日本原子力学会は6月12日、東京電力福島第1原発の廃炉の課題と展望をテーマにシンポジウムを開きました。事故を起こした世界の原発の「廃炉」のあり方などを議論しました。
同学会が設置した廃棄物検討分科会の主査を務める柳原敏・福井大学特命教授が、世界の原発の廃炉や環境修復の状況を報告。

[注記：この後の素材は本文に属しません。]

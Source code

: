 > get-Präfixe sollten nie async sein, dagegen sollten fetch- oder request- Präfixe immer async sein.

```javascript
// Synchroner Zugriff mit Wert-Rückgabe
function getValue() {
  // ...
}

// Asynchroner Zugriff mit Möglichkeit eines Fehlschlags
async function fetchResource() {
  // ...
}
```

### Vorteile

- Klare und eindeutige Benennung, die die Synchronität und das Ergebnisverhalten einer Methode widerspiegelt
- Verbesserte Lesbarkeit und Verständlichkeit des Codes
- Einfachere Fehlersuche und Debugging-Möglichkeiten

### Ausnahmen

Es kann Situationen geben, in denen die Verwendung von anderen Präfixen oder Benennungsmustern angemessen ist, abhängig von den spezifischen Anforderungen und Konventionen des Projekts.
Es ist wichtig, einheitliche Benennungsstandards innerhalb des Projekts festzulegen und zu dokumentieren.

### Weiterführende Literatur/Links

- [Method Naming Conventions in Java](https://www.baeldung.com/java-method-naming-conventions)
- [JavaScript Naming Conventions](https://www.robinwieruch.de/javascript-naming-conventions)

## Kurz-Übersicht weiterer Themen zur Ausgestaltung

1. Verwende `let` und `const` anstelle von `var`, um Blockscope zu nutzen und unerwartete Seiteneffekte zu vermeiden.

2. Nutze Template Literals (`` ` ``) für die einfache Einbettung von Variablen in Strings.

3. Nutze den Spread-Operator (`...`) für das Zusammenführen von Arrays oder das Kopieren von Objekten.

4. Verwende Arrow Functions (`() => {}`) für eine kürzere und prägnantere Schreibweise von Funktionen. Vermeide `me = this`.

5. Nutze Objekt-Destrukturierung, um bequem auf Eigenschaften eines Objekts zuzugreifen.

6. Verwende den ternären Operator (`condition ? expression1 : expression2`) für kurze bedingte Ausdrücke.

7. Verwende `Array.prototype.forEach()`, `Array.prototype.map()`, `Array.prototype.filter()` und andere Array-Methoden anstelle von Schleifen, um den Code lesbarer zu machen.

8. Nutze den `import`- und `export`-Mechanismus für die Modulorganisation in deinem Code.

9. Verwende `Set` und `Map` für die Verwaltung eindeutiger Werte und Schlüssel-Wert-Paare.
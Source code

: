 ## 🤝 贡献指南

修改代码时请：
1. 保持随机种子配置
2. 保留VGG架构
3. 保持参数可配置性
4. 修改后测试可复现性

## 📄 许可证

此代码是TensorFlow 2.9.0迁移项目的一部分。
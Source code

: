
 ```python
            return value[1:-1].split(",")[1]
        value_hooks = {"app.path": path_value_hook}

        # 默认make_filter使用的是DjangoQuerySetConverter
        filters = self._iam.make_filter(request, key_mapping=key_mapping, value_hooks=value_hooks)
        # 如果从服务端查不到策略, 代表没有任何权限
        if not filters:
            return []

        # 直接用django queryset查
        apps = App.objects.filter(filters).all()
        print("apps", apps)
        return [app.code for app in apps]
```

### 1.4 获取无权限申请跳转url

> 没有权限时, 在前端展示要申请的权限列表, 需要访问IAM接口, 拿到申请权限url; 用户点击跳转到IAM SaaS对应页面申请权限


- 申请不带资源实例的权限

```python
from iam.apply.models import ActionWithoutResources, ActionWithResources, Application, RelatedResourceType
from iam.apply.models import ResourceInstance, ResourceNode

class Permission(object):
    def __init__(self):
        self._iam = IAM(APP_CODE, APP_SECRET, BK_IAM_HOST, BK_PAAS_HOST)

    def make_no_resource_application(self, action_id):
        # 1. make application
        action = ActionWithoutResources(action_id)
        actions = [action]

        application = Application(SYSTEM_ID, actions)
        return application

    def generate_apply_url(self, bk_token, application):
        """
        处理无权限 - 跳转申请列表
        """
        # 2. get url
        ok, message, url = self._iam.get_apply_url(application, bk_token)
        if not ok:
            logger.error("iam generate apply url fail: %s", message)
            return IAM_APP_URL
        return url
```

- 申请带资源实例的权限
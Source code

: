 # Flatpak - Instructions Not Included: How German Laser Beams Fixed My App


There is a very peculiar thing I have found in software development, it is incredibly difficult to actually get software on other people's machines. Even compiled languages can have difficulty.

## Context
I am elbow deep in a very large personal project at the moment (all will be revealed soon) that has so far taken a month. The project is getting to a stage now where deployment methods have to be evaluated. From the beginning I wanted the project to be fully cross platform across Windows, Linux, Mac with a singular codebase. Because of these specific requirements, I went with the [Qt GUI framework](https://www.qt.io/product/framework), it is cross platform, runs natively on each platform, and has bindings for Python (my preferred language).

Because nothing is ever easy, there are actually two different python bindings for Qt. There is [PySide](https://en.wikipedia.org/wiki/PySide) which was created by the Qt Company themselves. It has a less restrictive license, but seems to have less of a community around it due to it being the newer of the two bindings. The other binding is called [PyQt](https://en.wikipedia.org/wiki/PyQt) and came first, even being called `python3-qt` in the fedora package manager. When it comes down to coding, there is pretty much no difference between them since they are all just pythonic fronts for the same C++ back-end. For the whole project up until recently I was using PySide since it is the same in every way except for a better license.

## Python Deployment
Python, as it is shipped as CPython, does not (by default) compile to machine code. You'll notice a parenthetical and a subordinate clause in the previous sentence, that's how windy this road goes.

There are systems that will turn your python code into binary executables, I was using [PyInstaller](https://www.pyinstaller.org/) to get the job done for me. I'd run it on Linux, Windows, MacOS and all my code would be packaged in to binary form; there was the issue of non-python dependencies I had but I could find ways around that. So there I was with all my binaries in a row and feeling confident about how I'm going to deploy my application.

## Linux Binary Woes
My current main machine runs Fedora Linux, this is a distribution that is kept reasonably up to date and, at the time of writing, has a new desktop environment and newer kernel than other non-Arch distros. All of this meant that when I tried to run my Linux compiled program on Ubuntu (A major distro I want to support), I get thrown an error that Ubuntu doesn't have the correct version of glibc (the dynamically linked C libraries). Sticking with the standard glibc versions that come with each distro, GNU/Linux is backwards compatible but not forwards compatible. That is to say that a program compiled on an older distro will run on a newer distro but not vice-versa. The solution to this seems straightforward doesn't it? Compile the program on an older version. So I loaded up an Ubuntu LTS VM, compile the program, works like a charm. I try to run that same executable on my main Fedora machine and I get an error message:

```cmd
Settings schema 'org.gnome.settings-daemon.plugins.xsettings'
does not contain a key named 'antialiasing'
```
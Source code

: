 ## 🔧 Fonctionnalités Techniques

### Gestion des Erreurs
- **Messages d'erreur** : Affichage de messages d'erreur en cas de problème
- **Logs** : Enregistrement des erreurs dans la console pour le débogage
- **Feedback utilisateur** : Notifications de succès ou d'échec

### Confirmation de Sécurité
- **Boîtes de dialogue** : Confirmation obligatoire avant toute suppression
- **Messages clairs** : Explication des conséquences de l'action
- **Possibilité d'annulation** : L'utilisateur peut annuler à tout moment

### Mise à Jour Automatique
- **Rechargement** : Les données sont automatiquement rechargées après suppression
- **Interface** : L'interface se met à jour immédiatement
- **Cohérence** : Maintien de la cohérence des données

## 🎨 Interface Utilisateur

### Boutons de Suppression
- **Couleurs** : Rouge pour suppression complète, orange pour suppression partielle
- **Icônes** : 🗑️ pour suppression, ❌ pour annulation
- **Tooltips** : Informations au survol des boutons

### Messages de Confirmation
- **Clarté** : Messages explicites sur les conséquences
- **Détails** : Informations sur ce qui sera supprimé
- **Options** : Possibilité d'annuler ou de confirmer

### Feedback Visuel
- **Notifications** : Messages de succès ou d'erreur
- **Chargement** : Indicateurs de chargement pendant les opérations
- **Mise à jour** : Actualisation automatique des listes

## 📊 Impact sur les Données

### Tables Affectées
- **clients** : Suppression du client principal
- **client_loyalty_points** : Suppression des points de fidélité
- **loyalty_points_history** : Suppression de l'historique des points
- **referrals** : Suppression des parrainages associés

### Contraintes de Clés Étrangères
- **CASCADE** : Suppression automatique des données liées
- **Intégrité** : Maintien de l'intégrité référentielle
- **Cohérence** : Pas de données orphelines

国際原子力事象評価尺度(INES)レベル4以上の事故を起こした原子炉14基について、事故対応や除染を終えても即時解体撤去せず、数十年間に及ぶ「安全貯蔵」の期間を設ける施設が大部分だと紹介しました。
恒久停止した原発は193基あり、廃炉後の敷地の利用形態は(1)原子力の研究開発(2)放射性廃棄物の処分・管理(3)自然公園やレクリエーション施設、ビジネス地区などの非原子力目的―に分類され、市民を含めて利害関係者を交えた議論と協力のもとで決める重要性を指摘しました。
柳原氏は、福島第1原発について、推定770万トンの放射性廃棄物を「どう処理・処分するかを考えたうえで(廃炉の)シナリオ決定が必要ではないか」と述べました。
シンポでは建屋の耐震性やロボット技術の現状も議論しました。